The “Data Management Lifecycle” refined a range of services for data management. A large number of new scientific datasets have been identified, collected and pre-processed to make them suitable for uploading to the VI-SEEM repository service for the benefit of the user communities. Tools for supporting the quality control of the data sets were developed and integrated into the data set management utilities.
The activity on “Domain-specific services and support” provided a range of domain-specific services in Climatology, Digital Cultural Heritage (DCH) and Life Sciences and kept maintaining the VRE environment (
http://vre.vi-seem.eu/(se abrirá en una nueva ventana)) listing the different service modules, workflows and software tools, community datasets and application-level services. The structure of the VRE-portal has been changed so as to provide a user-friendly environment; a Cross-disciplinary section was also introduced and direct access was provided to other VI-SEEM sites such as the training portal and the code repository. Scientific support was continuously provided by this activity to all applications regarding baseline e-Infrastructure and data services support and for porting and running of the required tools. A number of Cross-disciplinary applications were introduced. Cross-disciplinary ontological solution was also developed.
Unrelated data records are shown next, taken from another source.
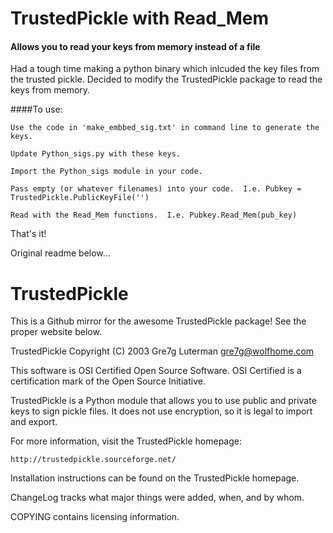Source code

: # TrustedPickle with Read_Mem
#### Allows you to read your keys from memory instead of a file


Had a tough time making a python binary which inlcuded the key files from the trusted pickle.  Decided to modify the TrustedPickle package to read the keys from memory.

####To use:

    Use the code in 'make_embbed_sig.txt' in command line to generate the keys.

    Update Python_sigs.py with these keys.

    Import the Python_sigs module in your code.

    Pass empty (or whatever filenames) into your code.  I.e. Pubkey = TrustedPickle.PublicKeyFile('')

    Read with the Read_Mem functions.  I.e. Pubkey.Read_Mem(pub_key)


That's it!

Original readme below...



# TrustedPickle
This is a Github mirror for the awesome TrustedPickle package!  See the proper website below.

TrustedPickle
Copyright (C) 2003 Gre7g Luterman <gre7g@wolfhome.com>

This software is OSI Certified Open Source Software.
OSI Certified is a certification mark of the Open Source Initiative.

TrustedPickle is a Python module that allows you to use public and private keys
to sign pickle files. It does not use encryption, so it is legal to import and
export.

For more information, visit the TrustedPickle homepage:

    http://trustedpickle.sourceforge.net/

Installation instructions can be found on the TrustedPickle homepage.

ChangeLog tracks what major things were added, when, and by whom.

COPYING contains licensing information.
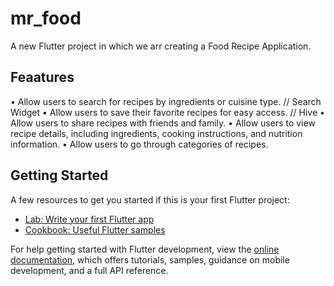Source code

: # mr_food

A new Flutter project in which we arr creating a Food Recipe Application.

## Feaatures
• Allow users to search for recipes by ingredients or cuisine type. // Search Widget
• Allow users to save their favorite recipes for easy access.  // Hive 
• Allow users to share recipes with friends and family.
• Allow users to view recipe details, including ingredients, cooking instructions, and nutrition information.
• Allow users to go through categories of recipes.

## Getting Started


A few resources to get you started if this is your first Flutter project:

- [Lab: Write your first Flutter app](https://docs.flutter.dev/get-started/codelab)
- [Cookbook: Useful Flutter samples](https://docs.flutter.dev/cookbook)

For help getting started with Flutter development, view the
[online documentation](https://docs.flutter.dev/), which offers tutorials,
samples, guidance on mobile development, and a full API reference.
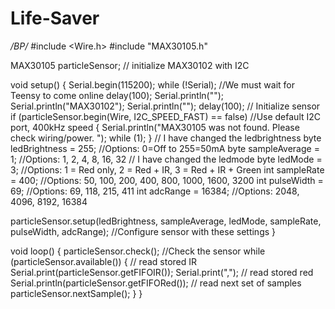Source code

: # Life-Saver
*/BP/*
#include <Wire.h>
#include "MAX30105.h"

MAX30105 particleSensor; // initialize MAX30102 with I2C

void setup()
{
  Serial.begin(115200);
  while (!Serial); //We must wait for Teensy to come online
  delay(100);
  Serial.println("");
  Serial.println("MAX30102");
  Serial.println("");
  delay(100);
  // Initialize sensor
  if (particleSensor.begin(Wire, I2C_SPEED_FAST) == false) //Use default I2C port, 400kHz speed
  {
    Serial.println("MAX30105 was not found. Please check wiring/power. ");
    while (1);
  }
  // I have changed the ledbrightness
  byte ledBrightness = 255; //Options: 0=Off to 255=50mA
  byte sampleAverage = 1; //Options: 1, 2, 4, 8, 16, 32
  // I have changed the ledmode
  byte ledMode = 3; //Options: 1 = Red only, 2 = Red + IR, 3 = Red + IR + Green
  int sampleRate = 400; //Options: 50, 100, 200, 400, 800, 1000, 1600, 3200
  int pulseWidth = 69; //Options: 69, 118, 215, 411
  int adcRange = 16384; //Options: 2048, 4096, 8192, 16384

  particleSensor.setup(ledBrightness, sampleAverage, ledMode, sampleRate, pulseWidth, adcRange); //Configure sensor with these settings
}

void loop() {
  particleSensor.check(); //Check the sensor
  while (particleSensor.available()) {
    // read stored IR
    Serial.print(particleSensor.getFIFOIR());
    Serial.print(",");
    // read stored red
    Serial.println(particleSensor.getFIFORed());
    // read next set of samples
    particleSensor.nextSample();
  }
}
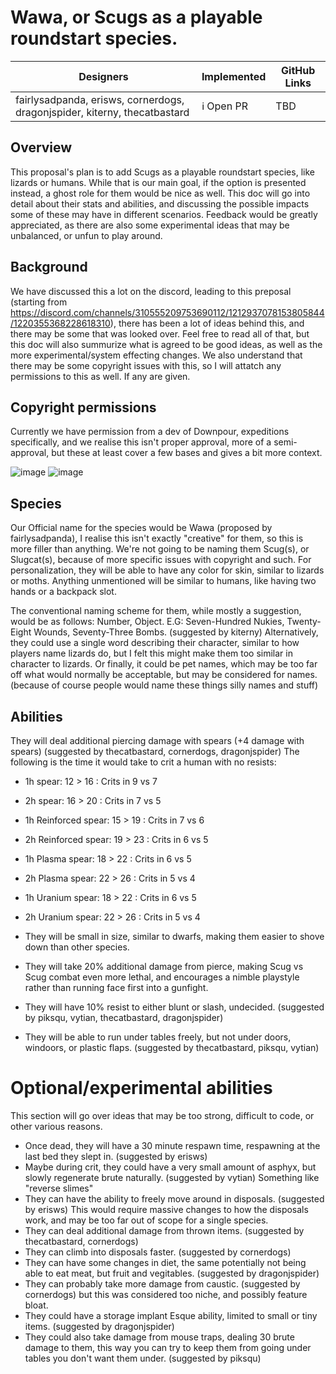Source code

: # Wawa, or Scugs as a playable roundstart species.


| Designers | Implemented | GitHub Links |
|---|---|---|
| fairlysadpanda, erisws, cornerdogs, dragonjspider, kiterny, thecatbastard | :information_source: Open PR | TBD |


## Overview
This proposal's plan is to add Scugs as a playable roundstart species, like lizards or humans. While that is our main goal, if the option is presented instead, a ghost role for them would be nice as well.
This doc will go into detail about their stats and abilities, and discussing the possible impacts some of these may have in different scenarios.
Feedback would be greatly appreciated, as there are also some experimental ideas that may be unbalanced, or unfun to play around.

## Background
We have discussed this a lot on the discord, leading to this preposal (starting from https://discord.com/channels/310555209753690112/1212937078153805844/1220355368228618310), there has been a lot of ideas behind this, and there may be some that was looked over.
Feel free to read all of that, but this doc will also summurize what is agreed to be good ideas, as well as the more experimental/system effecting changes. We also understand that there may be some copyright issues with this, so I will attatch any permissions to this as well. If any are given.

## Copyright permissions
Currently we have permission from a dev of Downpour, expeditions specifically, and we realise this isn't proper approval, more of a semi-approval, but these at least cover a few bases and gives a bit more context.

![image](https://github.com/Dragonjspider/Wawa-Player-Species-/assets/140023808/ae7437cf-f4d3-42c1-8798-b8ce24a2725f)
![image](https://github.com/Dragonjspider/Wawa-Player-Species-/assets/140023808/69d00309-faae-41e0-a6aa-9e2916052de3)



## Species
Our Official name for the species would be Wawa (proposed by fairlysadpanda), I realise this isn't exactly "creative" for them, so this is more filler than anything. We're not going to be naming them Scug(s), or Slugcat(s), because of more specific issues with copyright and such.
For personalization, they will be able to have any color for skin, similar to lizards or moths.
Anything unmentioned will be similar to humans, like having two hands or a backpack slot.

The conventional naming scheme for them, while mostly a suggestion, would be as follows: Number, Object. E.G: Seven-Hundred Nukies, Twenty-Eight Wounds, Seventy-Three Bombs. (suggested by kiterny)
Alternatively, they could use a single word describing their character, similar to how players name lizards do, but I felt this might make them too similar in character to lizards. 
Or finally, it could be pet names, which may be too far off what would normally be acceptable, but may be considered for names. (because of course people would name these things silly names and stuff)

## Abilities
They will deal additional piercing damage with spears (+4 damage with spears) (suggested by thecatbastard, cornerdogs, dragonjspider)
The following is the time it would take to crit a human with no resists: 

* 1h spear: 12 > 16 : Crits in 9 vs 7 
* 2h spear: 16 > 20 : Crits in 7 vs 5 
* 1h Reinforced spear: 15 > 19 : Crits in 7 vs 6
* 2h Reinforced spear: 19 > 23 : Crits in 6 vs 5 
* 1h Plasma spear: 18 > 22 : Crits in 6 vs 5
* 2h Plasma spear: 22 > 26 : Crits in 5 vs 4 
* 1h Uranium spear: 18 > 22 : Crits in 6 vs 5
* 2h Uranium spear: 22 > 26 : Crits in 5 vs 4

* They will be small in size, similar to dwarfs, making them easier to shove down than other species.
* They will take 20% additional damage from pierce, making Scug vs Scug combat even more lethal, and encourages a nimble playstyle rather than running face first into a gunfight.
* They will have 10% resist to either blunt or slash, undecided. (suggested by piksqu, vytian, thecatbastard, dragonjspider)
* They will be able to run under tables freely, but not under doors, windoors, or plastic flaps. (suggested by thecatbastard, piksqu, vytian)


# Optional/experimental abilities
This section will go over ideas that may be too strong, difficult to code, or other various reasons.

* Once dead, they will have a 30 minute respawn time, respawning at the last bed they slept in. (suggested by erisws)
* Maybe during crit, they could have a very small amount of asphyx, but slowly regenerate brute naturally. (suggested by vytian) Something like "reverse slimes"
* They can have the ability to freely move around in disposals. (suggested by erisws) This would require massive changes to how the disposals work, and may be too far out of scope for a single species.
* They can deal additional damage from thrown items. (suggested by thecatbastard, cornerdogs)
* They can climb into disposals faster. (suggested by cornerdogs)
* They can have some changes in diet, the same potentially not being able to eat meat, but fruit and vegitables. (suggested by dragonjspider)
* They can probably take more damage from caustic. (suggested by cornerdogs) but this was considered too niche, and possibly feature bloat.
* They could have a storage implant Esque ability, limited to small or tiny items. (suggested by dragonjspider)
* They could also take damage from mouse traps, dealing 30 brute damage to them, this way you can try to keep them from going under tables you don't want them under. (suggested by piksqu)
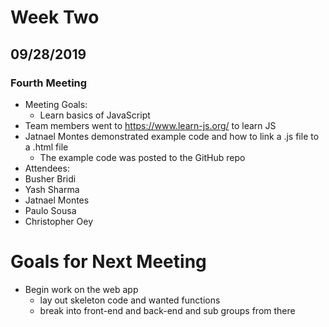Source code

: # Week Two
## 09/28/2019
### Fourth Meeting
* Meeting Goals:
  * Learn basics of JavaScript
* Team members went to https://www.learn-js.org/ to learn JS
* Jatnael Montes demonstrated example code and how to link a .js file to a .html file
   * The example code was posted to the GitHub repo
* Attendees:
 * Busher Bridi
 * Yash Sharma
 * Jatnael Montes
 * Paulo Sousa
 * Christopher Oey
   
# Goals for Next Meeting
* Begin work on the web app
   * lay out skeleton code and wanted functions
   * break into front-end and back-end and sub groups from there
The opening up of the VRE platform was facilitated by the “Capacity building, open calls and sustainability” activity. The consortium supported overall 66 projects that used the computing and storage resources dedicated to the VI-SEEM project. In total, 41 projects requested access to the HPC CPUs, 15 to HPC GPUs, 4 to HPC Xeon Phi cards, 18 to Cloud, and 3 to Grid resources. Specifically in this second reporting period, the project supported 17 applications accepted in the 2nd call, 22 applications accepted in the 3rd call, and 6 applications accepted in the SME call for production use of resources and services.
A strong dissemination, training and marketing campaign has been continued in the second project period. The project outreach has diversified in terms of audience, reaching out the students, universities, wide research community, SMEs and industry, and the highest level of policy making environment. During the second project period 1 regional and 9 national dissemination events were organized by the project and they attracted more than 600 participants. Participation in science fairs and similar large events has further extended the outreach to many thousands. More than 300 users were trained during the 11 training events (4 regional, 7 national). Project was presented at local universities with dedicated lectures and tours. 54 scientific publications were published, outlining the publishing of two special issues of the open access scientific journals SCPE and CIT with papers presenting project results. The project also took part in large-scale popular scientific events targeting general public, where the partners presented the project and opened the doors of their centres to the visitors.